**YOUR TASK**
Keep only the lines of the listing that include the word "localhost", and copy them.

--- START ---

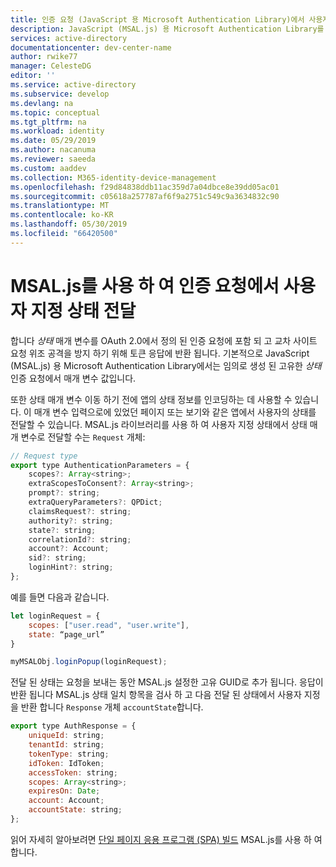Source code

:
 ```yaml
---
title: 인증 요청 (JavaScript 용 Microsoft Authentication Library)에서 사용자 지정 상태 전달 | Azure
description: JavaScript (MSAL.js) 용 Microsoft Authentication Library를 사용 하 여 인증 요청에 사용자 지정 상태 매개 변수 값을 전달 하는 방법에 알아봅니다.
services: active-directory
documentationcenter: dev-center-name
author: rwike77
manager: CelesteDG
editor: ''
ms.service: active-directory
ms.subservice: develop
ms.devlang: na
ms.topic: conceptual
ms.tgt_pltfrm: na
ms.workload: identity
ms.date: 05/29/2019
ms.author: nacanuma
ms.reviewer: saeeda
ms.custom: aaddev
ms.collection: M365-identity-device-management
ms.openlocfilehash: f29d84838ddb11ac359d7a04dbce8e39dd05ac01
ms.sourcegitcommit: c05618a257787af6f9a2751c549c9a3634832c90
ms.translationtype: MT
ms.contentlocale: ko-KR
ms.lasthandoff: 05/30/2019
ms.locfileid: "66420500"
---
```

# <a name="pass-custom-state-in-authentication-requests-using-msaljs"></a>MSAL.js를 사용 하 여 인증 요청에서 사용자 지정 상태 전달
합니다 *상태* 매개 변수를 OAuth 2.0에서 정의 된 인증 요청에 포함 되 고 교차 사이트 요청 위조 공격을 방지 하기 위해 토큰 응답에 반환 됩니다. 기본적으로 JavaScript (MSAL.js) 용 Microsoft Authentication Library에서는 임의로 생성 된 고유한 *상태* 인증 요청에서 매개 변수 값입니다.

또한 상태 매개 변수 이동 하기 전에 앱의 상태 정보를 인코딩하는 데 사용할 수 있습니다. 이 매개 변수 입력으로에 있었던 페이지 또는 보기와 같은 앱에서 사용자의 상태를 전달할 수 있습니다. MSAL.js 라이브러리를 사용 하 여 사용자 지정 상태에서 상태 매개 변수로 전달할 수는 `Request` 개체:

```javascript
// Request type
export type AuthenticationParameters = {
    scopes?: Array<string>;
    extraScopesToConsent?: Array<string>;
    prompt?: string;
    extraQueryParameters?: QPDict;
    claimsRequest?: string;
    authority?: string;
    state?: string;
    correlationId?: string;
    account?: Account;
    sid?: string;
    loginHint?: string;
};
```

예를 들면 다음과 같습니다.

```javascript
let loginRequest = {
    scopes: ["user.read", "user.write"],
    state: “page_url”
}

myMSALObj.loginPopup(loginRequest);
```

전달 된 상태는 요청을 보내는 동안 MSAL.js 설정한 고유 GUID로 추가 됩니다. 응답이 반환 됩니다 MSAL.js 상태 일치 항목을 검사 하 고 다음 전달 된 상태에서 사용자 지정을 반환 합니다 `Response` 개체 `accountState`합니다.

```javascript
export type AuthResponse = {
    uniqueId: string;
    tenantId: string;
    tokenType: string;
    idToken: IdToken;
    accessToken: string;
    scopes: Array<string>;
    expiresOn: Date;
    account: Account;
    accountState: string;
};
```

읽어 자세히 알아보려면 [단일 페이지 응용 프로그램 (SPA) 빌드](scenario-spa-overview.md) MSAL.js를 사용 하 여 합니다.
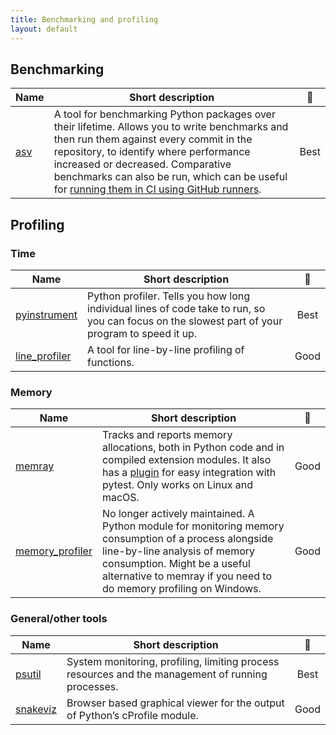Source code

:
 ```yaml
---
title: Benchmarking and profiling
layout: default
---
```


## Benchmarking

| Name                                         | Short description                                                                                                                                                                                                                                                                                                                                                                         |                     🚦                      |
| -------------------------------------------- | ----------------------------------------------------------------------------------------------------------------------------------------------------------------------------------------------------------------------------------------------------------------------------------------------------------------------------------------------------------------------------------------- | :-----------------------------------------: |
| [asv](https://asv.readthedocs.io/en/stable/) | A tool for benchmarking Python packages over their lifetime. Allows you to write benchmarks and then run them against every commit in the repository, to identify where performance increased or decreased. Comparative benchmarks can also be run, which can be useful for [running them in CI using GitHub runners](https://labs.quansight.org/blog/2021/08/github-actions-benchmarks). | <span class="label label-green">Best</span> |

## Profiling

### Time

| Name                                                          | Short description                                                                                                                              |                      🚦                      |
| ------------------------------------------------------------- | ---------------------------------------------------------------------------------------------------------------------------------------------- | :------------------------------------------: |
| [pyinstrument](https://pyinstrument.readthedocs.io/en/stable) | Python profiler. Tells you how long individual lines of code take to run, so you can focus on the slowest part of your program to speed it up. | <span class="label label-green">Best</span>  |
| [line_profiler](https://pypi.org/project/line-profiler/)      | A tool for line-by-line profiling of functions.                                                                                                | <span class="label label-yellow">Good</span> |

### Memory

| Name                                                         | Short description                                                                                                                                                                                                                           |                      🚦                      |
| ------------------------------------------------------------ | ------------------------------------------------------------------------------------------------------------------------------------------------------------------------------------------------------------------------------------------- | :------------------------------------------: |
| [memray](https://bloomberg.github.io/memray/)                | Tracks and reports memory allocations, both in Python code and in compiled extension modules. It also has a [plugin](https://pytest-memray.readthedocs.io/en/latest/) for easy integration with pytest. Only works on Linux and macOS.      | <span class="label label-yellow">Good</span> |
| [memory_profiler](https://pypi.org/project/memory-profiler/) | No longer actively maintained. A Python module for monitoring memory consumption of a process alongside line-by-line analysis of memory consumption. Might be a useful alternative to memray if you need to do memory profiling on Windows. | <span class="label label-yellow">Good</span> |

### General/other tools

| Name                                               | Short description                                                                                 |                      🚦                      |
| -------------------------------------------------- | ------------------------------------------------------------------------------------------------- | :------------------------------------------: |
| [psutil](https://psutil.readthedocs.io/en/latest/) | System monitoring, profiling, limiting process resources and the management of running processes. | <span class="label label-green">Best</span>  |
| [snakeviz](https://jiffyclub.github.io/snakeviz/)  | Browser based graphical viewer for the output of Python’s cProfile module.                        | <span class="label label-yellow">Good</span> |
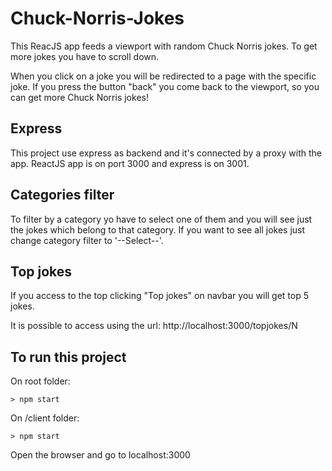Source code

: # Chuck-Norris-Jokes
This ReacJS app feeds a viewport with random Chuck Norris jokes. To get more jokes you have to scroll down.

When you click on a joke you will be redirected to a page with the specific joke. If you press the button "back" you come back to the viewport, so you can get more Chuck Norris jokes!


## Express
This project use express as backend and it's connected by a proxy with the app. ReactJS app is on port 3000 and express is on 3001. 

## Categories filter

To filter by a category yo have to select one of them and you will see just the jokes which belong to that category. If you want to see all jokes just change category filter to '--Select--'.

## Top jokes
If you access to the top clicking "Top jokes" on navbar you will get top 5 jokes. 

It is possible to access using the url:
 http://localhost:3000/topjokes/N


## To run this project

On root folder:
```
> npm start
```

On /client folder:
```
> npm start
```

Open the browser and go to localhost:3000
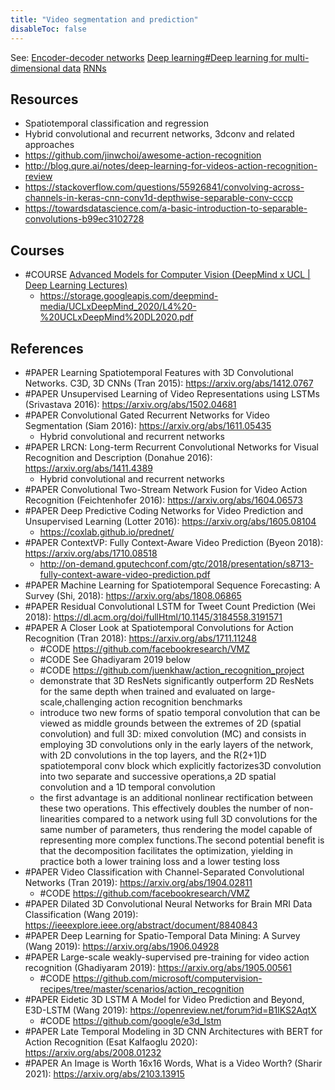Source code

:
 ```yaml
---
title: "Video segmentation and prediction"
disableToc: false 
---
```


See: 
[Encoder-decoder networks](AI/Deep%20learning/Encoder-decoder%20networks.md)
[Deep learning#Deep learning for multi-dimensional data](AI/Deep%20learning/Deep%20learning.md#Deep%20learning%20for%20multi-dimensional%20data)
[RNNs](AI/Deep%20learning/RNNs.md)

## Resources
- Spatiotemporal classification and regression
- Hybrid convolutional and recurrent networks, 3dconv and related approaches
- https://github.com/jinwchoi/awesome-action-recognition
- http://blog.qure.ai/notes/deep-learning-for-videos-action-recognition-review
- https://stackoverflow.com/questions/55926841/convolving-across-channels-in-keras-cnn-conv1d-depthwise-separable-conv-cccp
- https://towardsdatascience.com/a-basic-introduction-to-separable-convolutions-b99ec3102728


## Courses
- #COURSE [Advanced Models for Computer Vision (DeepMind x UCL | Deep Learning Lectures)](https://www.youtube.com/watch?v=_aUq7lmMfxo&list=PLqYmG7hTraZCDxZ44o4p3N5Anz3lLRVZF&index=4)
	- https://storage.googleapis.com/deepmind-media/UCLxDeepMind_2020/L4%20-%20UCLxDeepMind%20DL2020.pdf


## References
- #PAPER Learning Spatiotemporal Features with 3D Convolutional Networks. C3D, 3D CNNs (Tran 2015): https://arxiv.org/abs/1412.0767
- #PAPER Unsupervised Learning of Video Representations using LSTMs (Srivastava 2016): https://arxiv.org/abs/1502.04681
- #PAPER Convolutional Gated Recurrent Networks for Video Segmentation (Siam 2016): https://arxiv.org/abs/1611.05435
	- Hybrid convolutional and recurrent networks
- #PAPER LRCN: Long-term Recurrent Convolutional Networks for Visual Recognition and Description (Donahue 2016): https://arxiv.org/abs/1411.4389
	- Hybrid convolutional and recurrent networks
- #PAPER Convolutional Two-Stream Network Fusion for Video Action Recognition (Feichtenhofer 2016): https://arxiv.org/abs/1604.06573
- #PAPER Deep Predictive Coding Networks for Video Prediction and Unsupervised Learning (Lotter 2016): https://arxiv.org/abs/1605.08104
	- https://coxlab.github.io/prednet/
- #PAPER ContextVP: Fully Context-Aware Video Prediction (Byeon 2018): https://arxiv.org/abs/1710.08518
	- http://on-demand.gputechconf.com/gtc/2018/presentation/s8713-fully-context-aware-video-prediction.pdf 
- #PAPER Machine Learning for Spatiotemporal Sequence Forecasting: A Survey (Shi, 2018): https://arxiv.org/abs/1808.06865
- #PAPER Residual Convolutional LSTM for Tweet Count Prediction (Wei 2018): https://dl.acm.org/doi/fullHtml/10.1145/3184558.3191571
- #PAPER A Closer Look at Spatiotemporal Convolutions for Action Recognition (Tran 2018): https://arxiv.org/abs/1711.11248
	- #CODE https://github.com/facebookresearch/VMZ
	- #CODE See Ghadiyaram 2019 below
	- #CODE https://github.com/juenkhaw/action_recognition_project
	- demonstrate that 3D ResNets significantly outperform 2D ResNets for the same depth when trained and evaluated on large-scale,challenging action recognition benchmarks
	- introduce two new forms of spatio temporal convolution that can be viewed as middle grounds between the extremes of 2D (spatial convolution) and full 3D: mixed convolution (MC) and consists in employing 3D convolutions only in the early layers of the network, with 2D convolutions in the top layers, and the R(2+1)D spatiotemporal conv block which explicitly factorizes3D convolution into two separate and successive operations,a 2D spatial convolution and a 1D temporal convolution
	- the first advantage is an additional nonlinear rectification between these two operations. This effectively doubles the number of non-linearities compared to a network using full 3D convolutions for the same number of parameters, thus rendering the model capable of representing more complex functions.The second potential benefit is that the decomposition facilitates the optimization, yielding in practice both a lower training loss and a lower testing loss
- #PAPER Video Classification with Channel-Separated Convolutional Networks (Tran 2019): https://arxiv.org/abs/1904.02811
	- #CODE https://github.com/facebookresearch/VMZ
- #PAPER Dilated 3D Convolutional Neural Networks for Brain MRI Data Classification (Wang 2019): https://ieeexplore.ieee.org/abstract/document/8840843
- #PAPER Deep Learning for Spatio-Temporal Data Mining: A Survey (Wang 2019): https://arxiv.org/abs/1906.04928
- #PAPER Large-scale weakly-supervised pre-training for video action recognition (Ghadiyaram 2019): https://arxiv.org/abs/1905.00561
	- #CODE https://github.com/microsoft/computervision-recipes/tree/master/scenarios/action_recognition
- #PAPER Eidetic 3D LSTM A Model for Video Prediction and Beyond, E3D-LSTM (Wang 2019): https://openreview.net/forum?id=B1lKS2AqtX
	- #CODE https://github.com/google/e3d_lstm
- #PAPER Late Temporal Modeling in 3D CNN Architectures with BERT for Action Recognition (Esat Kalfaoglu 2020): https://arxiv.org/abs/2008.01232
- #PAPER An Image is Worth 16x16 Words, What is a Video Worth? (Sharir 2021): https://arxiv.org/abs/2103.13915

--- END ---

**WRITTEN RESPONSE**
 http://localhost:3000/topjokes/N
Open the browser and go to localhost:3000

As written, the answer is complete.